Description of the task: Wherever the word "NormalTok" occurs in the lines below, copy the whole line.

Records from a collection:
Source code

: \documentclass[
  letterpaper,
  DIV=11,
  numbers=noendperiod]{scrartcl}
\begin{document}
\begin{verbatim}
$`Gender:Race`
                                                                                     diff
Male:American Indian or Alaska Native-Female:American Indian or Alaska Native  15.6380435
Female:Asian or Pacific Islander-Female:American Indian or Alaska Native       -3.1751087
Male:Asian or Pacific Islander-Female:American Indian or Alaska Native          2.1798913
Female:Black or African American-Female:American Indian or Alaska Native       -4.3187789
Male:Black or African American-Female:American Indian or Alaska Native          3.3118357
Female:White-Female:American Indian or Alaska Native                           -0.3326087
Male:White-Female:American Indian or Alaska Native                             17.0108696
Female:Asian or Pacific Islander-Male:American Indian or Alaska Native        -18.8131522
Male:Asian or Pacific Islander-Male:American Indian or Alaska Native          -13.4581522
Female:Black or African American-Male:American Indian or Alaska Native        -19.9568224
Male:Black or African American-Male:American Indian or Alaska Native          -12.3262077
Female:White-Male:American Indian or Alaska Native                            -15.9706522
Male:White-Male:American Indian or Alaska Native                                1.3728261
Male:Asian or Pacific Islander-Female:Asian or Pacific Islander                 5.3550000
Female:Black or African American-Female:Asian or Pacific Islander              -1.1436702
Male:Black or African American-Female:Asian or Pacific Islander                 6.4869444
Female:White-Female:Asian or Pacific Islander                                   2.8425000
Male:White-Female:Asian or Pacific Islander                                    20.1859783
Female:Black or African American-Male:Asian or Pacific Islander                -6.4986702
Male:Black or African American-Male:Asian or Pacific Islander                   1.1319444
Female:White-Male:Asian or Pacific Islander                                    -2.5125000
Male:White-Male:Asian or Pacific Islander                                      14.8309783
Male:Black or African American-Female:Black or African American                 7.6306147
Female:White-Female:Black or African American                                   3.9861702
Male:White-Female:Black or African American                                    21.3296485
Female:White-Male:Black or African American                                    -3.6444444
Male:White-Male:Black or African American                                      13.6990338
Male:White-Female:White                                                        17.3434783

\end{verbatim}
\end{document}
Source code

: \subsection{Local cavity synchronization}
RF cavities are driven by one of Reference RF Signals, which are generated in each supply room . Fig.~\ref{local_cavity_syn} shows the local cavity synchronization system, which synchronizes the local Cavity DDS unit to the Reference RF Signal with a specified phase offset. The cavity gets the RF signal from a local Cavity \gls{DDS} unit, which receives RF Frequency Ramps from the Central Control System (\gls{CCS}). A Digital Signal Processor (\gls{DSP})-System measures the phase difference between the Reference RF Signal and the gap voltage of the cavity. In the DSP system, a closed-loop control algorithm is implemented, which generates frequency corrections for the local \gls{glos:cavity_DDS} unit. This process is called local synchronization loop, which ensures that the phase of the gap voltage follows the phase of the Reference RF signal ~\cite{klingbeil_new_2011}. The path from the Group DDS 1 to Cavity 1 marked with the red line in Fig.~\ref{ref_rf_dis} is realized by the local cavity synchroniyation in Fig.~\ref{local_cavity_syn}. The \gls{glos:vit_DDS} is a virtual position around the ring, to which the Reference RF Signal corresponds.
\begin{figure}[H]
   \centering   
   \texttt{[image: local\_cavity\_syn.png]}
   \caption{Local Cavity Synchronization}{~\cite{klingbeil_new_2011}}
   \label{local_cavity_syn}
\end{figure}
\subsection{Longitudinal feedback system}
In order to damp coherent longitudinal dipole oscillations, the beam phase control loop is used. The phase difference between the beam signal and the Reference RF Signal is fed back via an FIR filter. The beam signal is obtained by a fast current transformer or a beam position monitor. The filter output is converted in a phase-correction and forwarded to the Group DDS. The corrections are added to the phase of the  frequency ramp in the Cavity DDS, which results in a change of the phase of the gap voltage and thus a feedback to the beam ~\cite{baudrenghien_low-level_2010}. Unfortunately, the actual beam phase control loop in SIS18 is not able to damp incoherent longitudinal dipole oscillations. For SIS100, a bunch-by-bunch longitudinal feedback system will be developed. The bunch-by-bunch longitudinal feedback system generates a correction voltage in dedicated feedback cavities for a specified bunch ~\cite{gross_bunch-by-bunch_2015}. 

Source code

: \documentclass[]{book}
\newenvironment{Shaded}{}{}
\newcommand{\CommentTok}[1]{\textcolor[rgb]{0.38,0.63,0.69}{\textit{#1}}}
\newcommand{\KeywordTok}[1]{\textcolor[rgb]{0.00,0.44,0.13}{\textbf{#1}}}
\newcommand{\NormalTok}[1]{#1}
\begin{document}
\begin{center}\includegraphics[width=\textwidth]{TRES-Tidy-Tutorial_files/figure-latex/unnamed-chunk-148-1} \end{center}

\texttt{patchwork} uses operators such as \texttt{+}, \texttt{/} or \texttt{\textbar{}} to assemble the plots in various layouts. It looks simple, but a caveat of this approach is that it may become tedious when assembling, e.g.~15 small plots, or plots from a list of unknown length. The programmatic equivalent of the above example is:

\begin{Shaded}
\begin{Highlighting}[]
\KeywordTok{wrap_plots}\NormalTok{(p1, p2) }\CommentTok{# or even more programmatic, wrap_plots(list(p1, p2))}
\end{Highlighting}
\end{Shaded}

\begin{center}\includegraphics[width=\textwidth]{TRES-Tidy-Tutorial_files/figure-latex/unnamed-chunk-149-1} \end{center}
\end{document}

Task solution:
\newcommand{\NormalTok}[1]{#1}
\KeywordTok{wrap_plots}\NormalTok{(p1, p2) }\CommentTok{# or even more programmatic, wrap_plots(list(p1, p2))}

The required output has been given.